◆ **Instructions for the task**
For each line below that contains the word "from", return that line.
[Data for this task Boundary: Start]
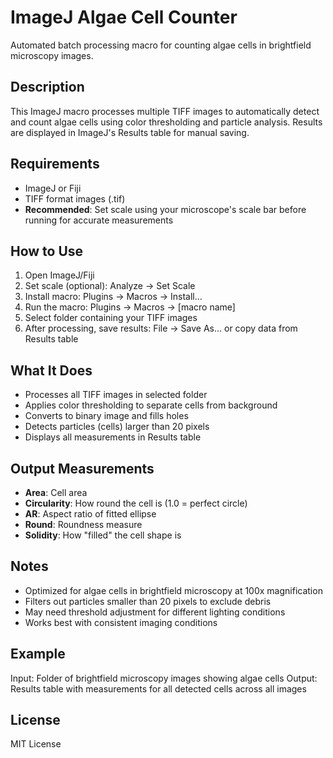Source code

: # ImageJ Algae Cell Counter

Automated batch processing macro for counting algae cells in brightfield microscopy images.

## Description
This ImageJ macro processes multiple TIFF images to automatically detect and count algae cells using color thresholding and particle analysis. Results are displayed in ImageJ's Results table for manual saving.

## Requirements
- ImageJ or Fiji
- TIFF format images (.tif)
- **Recommended**: Set scale using your microscope's scale bar before running for accurate measurements

## How to Use
1. Open ImageJ/Fiji
2. Set scale (optional): Analyze → Set Scale
3. Install macro: Plugins → Macros → Install...
4. Run the macro: Plugins → Macros → [macro name]
5. Select folder containing your TIFF images
6. After processing, save results: File → Save As... or copy data from Results table

## What It Does
- Processes all TIFF images in selected folder
- Applies color thresholding to separate cells from background
- Converts to binary image and fills holes
- Detects particles (cells) larger than 20 pixels
- Displays all measurements in Results table

## Output Measurements
- **Area**: Cell area
- **Circularity**: How round the cell is (1.0 = perfect circle)  
- **AR**: Aspect ratio of fitted ellipse
- **Round**: Roundness measure
- **Solidity**: How "filled" the cell shape is

## Notes
- Optimized for algae cells in brightfield microscopy at 100x magnification
- Filters out particles smaller than 20 pixels to exclude debris
- May need threshold adjustment for different lighting conditions
- Works best with consistent imaging conditions

## Example
Input: Folder of brightfield microscopy images showing algae cells
Output: Results table with measurements for all detected cells across all images

## License
MIT License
[Data for this task Boundary: End]
◆ **Solution to the problem**
6. After processing, save results: File → Save As... or copy data from Results table
- Applies color thresholding to separate cells from background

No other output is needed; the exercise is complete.